Development of a numerical simulation method for complex fracture process of rocks based on 3-D ECZM-FDEM using GPGPU parallel computation

Abstract

For the developments of surface and underground mines, numerical simulation has been regarded as a highly crucial approach in terms of mining design and safety. The combined finite-discrete element method (FDEM)[1] has attracted significant attention for reasonably simulating very complex fracture processes of rocks. FDEM is based on the continuum mechanics model considering finite-strain theory, the cohesive zone model (CZM)[2] by utilizing initially zero-thickness cohesive elements (CEs) and potential-based contact mechanics model. The FDEM based on the intrinsic CZM (ICZM), which inserts the CEs at the onset of the simulation, has been the mainstream of previous studies applying FDEM due to its simpler implementation.
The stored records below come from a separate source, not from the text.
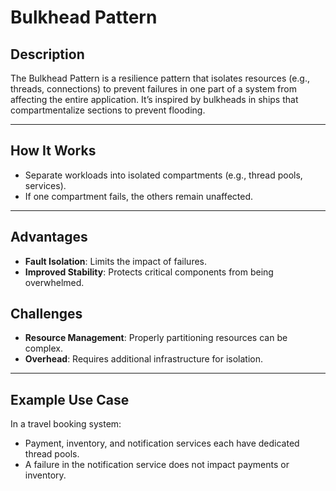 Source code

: # Bulkhead Pattern

## **Description**

The Bulkhead Pattern is a resilience pattern that isolates resources (e.g., threads, connections) to prevent failures in one part of a system from affecting the entire application. It’s inspired by bulkheads in ships that compartmentalize sections to prevent flooding.

---

## **How It Works**

- Separate workloads into isolated compartments (e.g., thread pools, services).
- If one compartment fails, the others remain unaffected.

---

## **Advantages**

- **Fault Isolation**: Limits the impact of failures.
- **Improved Stability**: Protects critical components from being overwhelmed.

## **Challenges**

- **Resource Management**: Properly partitioning resources can be complex.
- **Overhead**: Requires additional infrastructure for isolation.

---

## **Example Use Case**

In a travel booking system:

- Payment, inventory, and notification services each have dedicated thread pools.
- A failure in the notification service does not impact payments or inventory.
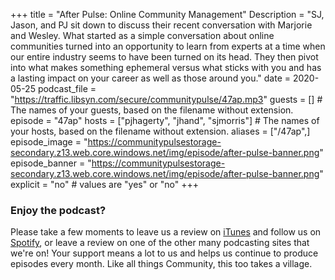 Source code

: +++
title = "After Pulse: Online Community Management"
Description = "SJ, Jason, and PJ sit down to discuss their recent conversation with Marjorie and Wesley. What started as a simple conversation about online communities turned into an opportunity to learn from experts at a time when our entire industry seems to have been turned on its head. They then pivot into what makes something ephemeral versus what sticks with you and has a lasting impact on your career as well as those around you."
date = 2020-05-25
podcast_file = "https://traffic.libsyn.com/secure/communitypulse/47ap.mp3"
guests = [] # The names of your guests, based on the filename without extension.
episode = "47ap"
hosts = ["pjhagerty", "jhand", "sjmorris"] # The names of your hosts, based on the filename without extension.
aliases = ["/47ap",]
episode_image = "https://communitypulsestorage-secondary.z13.web.core.windows.net/img/episode/after-pulse-banner.png"
episode_banner = "https://communitypulsestorage-secondary.z13.web.core.windows.net/img/episode/after-pulse-banner.png"
explicit = "no" # values are "yes" or "no"
+++

### Enjoy the podcast?
Please take a few moments to leave us a review on [iTunes](https://itunes.apple.com/us/podcast/community-pulse/id1218368182?mt=2) and follow us on [Spotify](https://open.spotify.com/show/3I7g5WfMSgpWu38zZMjet?si=565TMb81SaWwrJYbAIeOxQ), or leave a review on one of the other many podcasting sites that we're on! Your support means a lot to us and helps us continue to produce episodes every month. Like all things Community, this too takes a village.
Although the FDEM is generally known as a computationally expensive numerical method for both two-dimensional (2D) and three-dimensional (3D) problems, the computational acceleration of the ICZM-based FDEM can be achieved with relative ease through parallel computation using general-purpose graphics processing units (GPGPUs). However, the accuracy of continuous deformation when rock is intact is significantly compromised in the ICZM. The FDEM based on the extrinsic CZM (ECZM), which activates CEs only when and where the local stress reaches the given activation criteria, is expected to overcome this issue. However, although the implementation of 2-D ECZM-based FDEM with the GPGPU parallel computation has been reported, its 3-D counterpart has not been achieved. Based on this background, this study proposes a novel master-slave algorithm to achieve the implementation of the GPGPU-parallelized 3-D ECZM-based FDEM. Figure 1 shows the examples results of GPGPU-parallelized 3-D ECZM-based FDEM for uniaxial compression test simulation and spalling test simulation [3]. These results indicate that the developed ECZM-FDEM can reasonably reproduce the fracture and failure patterns of rocks in both static and dynamic tests compared to laboratory tests. The significant advantage of the proposed approach lies in the fact that the precision of continuous deformation can compared to those of the parallelized ICZM-based FDEM. The proposed approach could be an important basis for the further developments of the ECZM-based 3-D FDEM for simulating very complex 3-D rock fracturing processes in the various rock engineering problems.